SiteGenesis integration test suite, based on the Mocha test framework, was developed so one can easily use this framework to deliver complex integration testing. New integration tests can be added and functional test suites can be expanded.

Command : npm run test:integration -- --baseUrl https://hostname/on/ test/integration/*

8 - Functional UI Tests SiteGenesis Scripts

SiteGenesis functional test suite performs headless and browser-based functional testing, based on WebdriverIO (Selenium 2.0)

Command : npm run test:functional -- --url --chrome

9 (optional) Fitness Used if hooks are developed to customize Open Commerce APIs

Metadata Deployment

While Continuous Integration is a relatively simple process, when discussing only code deployment. However, it's also important to understand how the data is managed in a CI environment. A good practice is to follow the SiteGenesis repository structure and host the entire metadata configuration inside a "demo_data_no_hires_images" folder. This folder should contain a cut down version of the full catalog, as well as all necessary custom attributes and configurations that support customization.

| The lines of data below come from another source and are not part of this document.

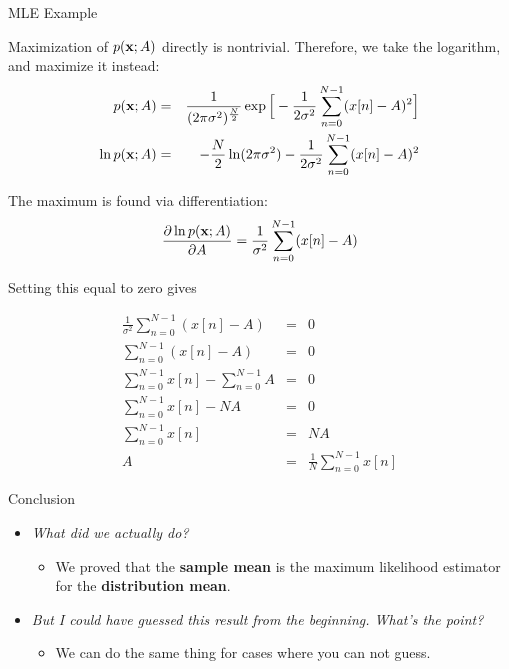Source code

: \documentclass[10pt, aspectratio=169]{beamer} %
\newcommand{\x}{{\bf x}}
\begin{document}
\begin{frame}[fragile,allowframebreaks=0.8]
{MLE Example}
\begin{itemize}
{\small
\item Maximization of $p(\x;A)$ directly is nontrivial. Therefore,
  we take the logarithm, and maximize it instead:
\begin{eqnarray*}
p({\x};A) &=& \frac{1}{(2 \pi \sigma^2)^{\frac{N}{2}}} \exp\Big[-
  \frac{1}{2\sigma^2} \sum_{n=0}^{N-1} (x[n]-A)^2\Big]\\
\ln p(\x;A) &=& -\frac N2 \ln(2\pi\sigma^2)-
  \frac{1}{2\sigma^2} \sum_{n=0}^{N-1} (x[n]-A)^2
\end{eqnarray*}
\item The maximum is found via differentiation:
\[
\frac{\partial\ln p(\x;A) }{\partial A} = 
  \frac{1}{\sigma^2} \sum_{n=0}^{N-1} (x[n]-A)
\]
\item Setting this equal to zero gives
}
{\scriptsize
\begin{eqnarray*}
\frac{1}{\sigma^2} \sum_{n=0}^{N-1} (x[n]-A) &=& 0\\
\sum_{n=0}^{N-1} (x[n]-A) &=& 0\\
\sum_{n=0}^{N-1} x[n] - \sum_{n=0}^{N-1} A &=& 0\\
\sum_{n=0}^{N-1} x[n] - NA &=& 0\\
\sum_{n=0}^{N-1} x[n] &=& NA \\
A &=& \frac1N \sum_{n=0}^{N-1} x[n]
\end{eqnarray*}
}
\end{itemize}
\end{frame}

\begin{frame}[allowframebreaks=0.8]
{Conclusion}

\begin{itemize}
\item \textit{What did we actually do?}
\begin{itemize}
\item We proved that the \textbf{sample mean} is the maximum likelihood estimator for the \textbf{distribution mean}.
\end{itemize}

\item \textit{But I could have guessed this result from the beginning. What's the point?}
\begin{itemize}
\item We can do the same thing for cases where you can not guess.
\end{itemize}
\end{itemize}
\end{frame}
\end{document}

By including and effectively managing code and metadata in a source code repository, one can easily include them in the build process. The Build Suite has an importSite goal to import the metadata to the Sandbox Continuous Integration WebDAV folder and perform a site import automatically.

B2C Commerce Build Suite

The Build Suite is an easy-to-use set of scripts to automate your build processes, developed by B2C Commerce architects. It's licensed under the current NDA and licensing agreement in place with your organization. (This is explicitly not open source licensing.) A full list of features and release notes can be viewed here:

The Build Suite is powered by Grunt (together with NodeJS v4.4.x or newer) - a popular and well-tested JavaScript task runner.

CI Workflow

UAT & Production

During the User Acceptance Testing (UAT) phase, it becomes necessary to manage different code versions and deploy them independently in both the CI environment Sandbox instance and Staging, so the code can be properly replicated and tested in Development and Production. The easiest way to achieve this is by branching your code and performing separate builds for the different environments, checking out the appropriate branch for each one.

During UAT and after you go into code freeze, it is necessary to maintain at least the following branches:
  • RC (release candidate): contains the code version that will be going live.

  • Develop: contains the most up-to-date code version, which is updated every day with RC fixes and new functionality that might be deployed after go live.

When the production release is ready, it's also best practice to create a production branch out of the Release Candidate, and have this branch deployed into Staging and replicated into Production and Development.

Managing the code version is an easy task and you should use your CI Server of choice to download the appropriate code versions and deploy the version in the correct environment.


Depending on the specific project requirements and the needs of your organization, you might decide to introduce some elements of CI and CD but not all. For example you might chose not to use Unit Tests or Functional tests if you want to use manual testing.

Continuous Integration is a very important topic that can improve the overall project quality and customer satisfaction and so it should be taken seriously. We provide several pre-built tasks in the Build Suite, but these can be customized or complemented by your own, in order to meet your needs.

Commerce Cloud is continuously improving its capabilities to support CI and CD. Over the years, SiteGenesis and the Build Suite were developed to meet most of clients' needs for CI and CD. In the future we plan to improve our strategy with better control over Sandbox initialization and easier tools for building and testing.